- [Stored data entries]:
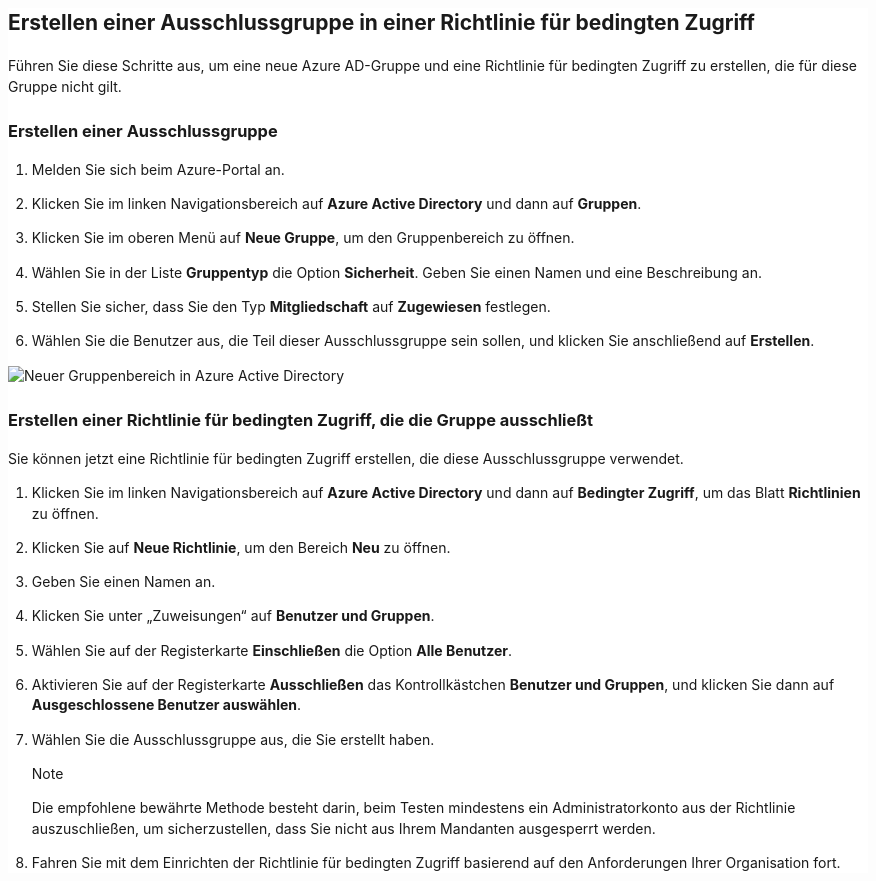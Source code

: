 ## <a name="how-to-create-an-exclusion-group-in-a-conditional-access-policy"></a>Erstellen einer Ausschlussgruppe in einer Richtlinie für bedingten Zugriff

Führen Sie diese Schritte aus, um eine neue Azure AD-Gruppe und eine Richtlinie für bedingten Zugriff zu erstellen, die für diese Gruppe nicht gilt.

### <a name="create-an-exclusion-group"></a>Erstellen einer Ausschlussgruppe

1. Melden Sie sich beim Azure-Portal an.

2. Klicken Sie im linken Navigationsbereich auf **Azure Active Directory** und dann auf **Gruppen**.

3. Klicken Sie im oberen Menü auf **Neue Gruppe**, um den Gruppenbereich zu öffnen.

4. Wählen Sie in der Liste **Gruppentyp** die Option **Sicherheit**. Geben Sie einen Namen und eine Beschreibung an.

5. Stellen Sie sicher, dass Sie den Typ **Mitgliedschaft** auf **Zugewiesen** festlegen.

6. Wählen Sie die Benutzer aus, die Teil dieser Ausschlussgruppe sein sollen, und klicken Sie anschließend auf **Erstellen**.

![Neuer Gruppenbereich in Azure Active Directory](./media/conditional-access-exclusion/new-group.png)

### <a name="create-a-conditional-access-policy-that-excludes-the-group"></a>Erstellen einer Richtlinie für bedingten Zugriff, die die Gruppe ausschließt

Sie können jetzt eine Richtlinie für bedingten Zugriff erstellen, die diese Ausschlussgruppe verwendet.

1. Klicken Sie im linken Navigationsbereich auf **Azure Active Directory** und dann auf **Bedingter Zugriff**, um das Blatt **Richtlinien** zu öffnen.

2. Klicken Sie auf **Neue Richtlinie**, um den Bereich **Neu** zu öffnen.

3. Geben Sie einen Namen an.

4. Klicken Sie unter „Zuweisungen“ auf **Benutzer und Gruppen**.

5. Wählen Sie auf der Registerkarte **Einschließen** die Option **Alle Benutzer**.

6. Aktivieren Sie auf der Registerkarte **Ausschließen** das Kontrollkästchen **Benutzer und Gruppen**, und klicken Sie dann auf **Ausgeschlossene Benutzer auswählen**.

7. Wählen Sie die Ausschlussgruppe aus, die Sie erstellt haben.

   > [!NOTE] 
   > Die empfohlene bewährte Methode besteht darin, beim Testen mindestens ein Administratorkonto aus der Richtlinie auszuschließen, um sicherzustellen, dass Sie nicht aus Ihrem Mandanten ausgesperrt werden.

8. Fahren Sie mit dem Einrichten der Richtlinie für bedingten Zugriff basierend auf den Anforderungen Ihrer Organisation fort.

- [WHAT NEEDS TO BE DONE]:
Please print the records above once more, word for word, omitting all pictures.

- [SOLVED EXERCISE]:
Source code

: ## <a name="how-to-create-an-exclusion-group-in-a-conditional-access-policy"></a>Erstellen einer Ausschlussgruppe in einer Richtlinie für bedingten Zugriff

Führen Sie diese Schritte aus, um eine neue Azure AD-Gruppe und eine Richtlinie für bedingten Zugriff zu erstellen, die für diese Gruppe nicht gilt.

### <a name="create-an-exclusion-group"></a>Erstellen einer Ausschlussgruppe

1. Melden Sie sich beim Azure-Portal an.

2. Klicken Sie im linken Navigationsbereich auf **Azure Active Directory** und dann auf **Gruppen**.

3. Klicken Sie im oberen Menü auf **Neue Gruppe**, um den Gruppenbereich zu öffnen.

4. Wählen Sie in der Liste **Gruppentyp** die Option **Sicherheit**. Geben Sie einen Namen und eine Beschreibung an.

5. Stellen Sie sicher, dass Sie den Typ **Mitgliedschaft** auf **Zugewiesen** festlegen.

6. Wählen Sie die Benutzer aus, die Teil dieser Ausschlussgruppe sein sollen, und klicken Sie anschließend auf **Erstellen**.

![Neuer Gruppenbereich in Azure Active Directory](./media/conditional-access-exclusion/new-group.png)

### <a name="create-a-conditional-access-policy-that-excludes-the-group"></a>Erstellen einer Richtlinie für bedingten Zugriff, die die Gruppe ausschließt

Sie können jetzt eine Richtlinie für bedingten Zugriff erstellen, die diese Ausschlussgruppe verwendet.

1. Klicken Sie im linken Navigationsbereich auf **Azure Active Directory** und dann auf **Bedingter Zugriff**, um das Blatt **Richtlinien** zu öffnen.

2. Klicken Sie auf **Neue Richtlinie**, um den Bereich **Neu** zu öffnen.

3. Geben Sie einen Namen an.

4. Klicken Sie unter „Zuweisungen“ auf **Benutzer und Gruppen**.

5. Wählen Sie auf der Registerkarte **Einschließen** die Option **Alle Benutzer**.

6. Aktivieren Sie auf der Registerkarte **Ausschließen** das Kontrollkästchen **Benutzer und Gruppen**, und klicken Sie dann auf **Ausgeschlossene Benutzer auswählen**.

7. Wählen Sie die Ausschlussgruppe aus, die Sie erstellt haben.

   > [!NOTE] 
   > Die empfohlene bewährte Methode besteht darin, beim Testen mindestens ein Administratorkonto aus der Richtlinie auszuschließen, um sicherzustellen, dass Sie nicht aus Ihrem Mandanten ausgesperrt werden.

8. Fahren Sie mit dem Einrichten der Richtlinie für bedingten Zugriff basierend auf den Anforderungen Ihrer Organisation fort.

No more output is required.